Content starts

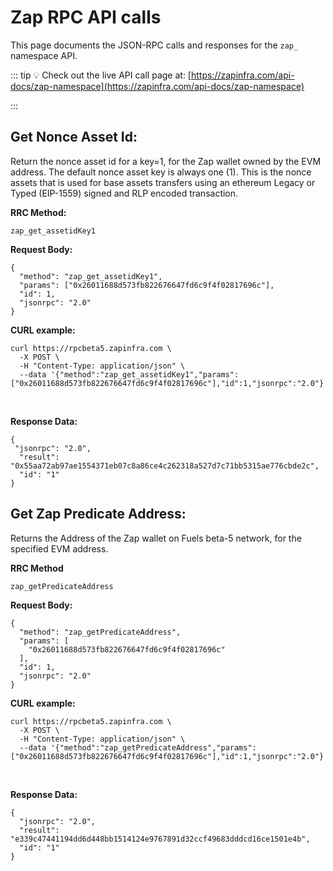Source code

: # Zap RPC API calls


This page documents the JSON-RPC calls and responses for the `zap_` namespace API.


::: tip 
💡 Check out the live API call page at: [https://zapinfra.com/api-docs/zap-namespace](https://zapinfra.com/api-docs/zap-namespace)

:::


<!-- ------------------------------------------------------------------------------------------------------------- -->
## Get Nonce Asset Id:

Return the nonce asset id for a key=1, for the Zap wallet owned by the EVM address. The default nonce asset key 
is always one (1). This is the nonce assets that is used for base assets transfers using an ethereum Legacy or 
Typed (EIP-1559) signed and RLP encoded transaction.

**RRC Method:**

`zap_get_assetidKey1`


**Request Body:**

```
{
  "method": "zap_get_assetidKey1",
  "params": ["0x26011688d573fb822676647fd6c9f4f02817696c"],
  "id": 1,
  "jsonrpc": "2.0"
}
```


**CURL example:**
```console
curl https://rpcbeta5.zapinfra.com \
  -X POST \
  -H "Content-Type: application/json" \
  --data '{"method":"zap_get_assetidKey1","params":["0x26011688d573fb822676647fd6c9f4f02817696c"],"id":1,"jsonrpc":"2.0"}'

```


<br/>

**Response Data:**
```
{
 "jsonrpc": "2.0",
  "result": "0x55aa72ab97ae1554371eb07c8a86ce4c262318a527d7c71bb5315ae776cbde2c",
  "id": "1"
}
```




<!-- ------------------------------------------------------------------------------------------------------------- -->
## Get Zap Predicate Address:

Returns the Address of the Zap wallet on Fuels beta-5 network, for the specified EVM address.

**RRC Method**

`zap_getPredicateAddress`


**Request Body:**
```
{
  "method": "zap_getPredicateAddress",
  "params": [
    "0x26011688d573fb822676647fd6c9f4f02817696c"
  ],
  "id": 1,
  "jsonrpc": "2.0"
}
```


**CURL example:**
```console
curl https://rpcbeta5.zapinfra.com \
  -X POST \
  -H "Content-Type: application/json" \
  --data '{"method":"zap_getPredicateAddress","params":["0x26011688d573fb822676647fd6c9f4f02817696c"],"id":1,"jsonrpc":"2.0"}'

```

<br/>


**Response Data:**
```
{
  "jsonrpc": "2.0",
  "result": "e339c47441194dd6d448bb1514124e9767891d32ccf49683dddcd16ce1501e4b",
  "id": "1"
}
```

Content ends

Filter this listing and copy only the lines holding the word "calls".

: # Zap RPC API calls
This page documents the JSON-RPC calls and responses for the `zap_` namespace API.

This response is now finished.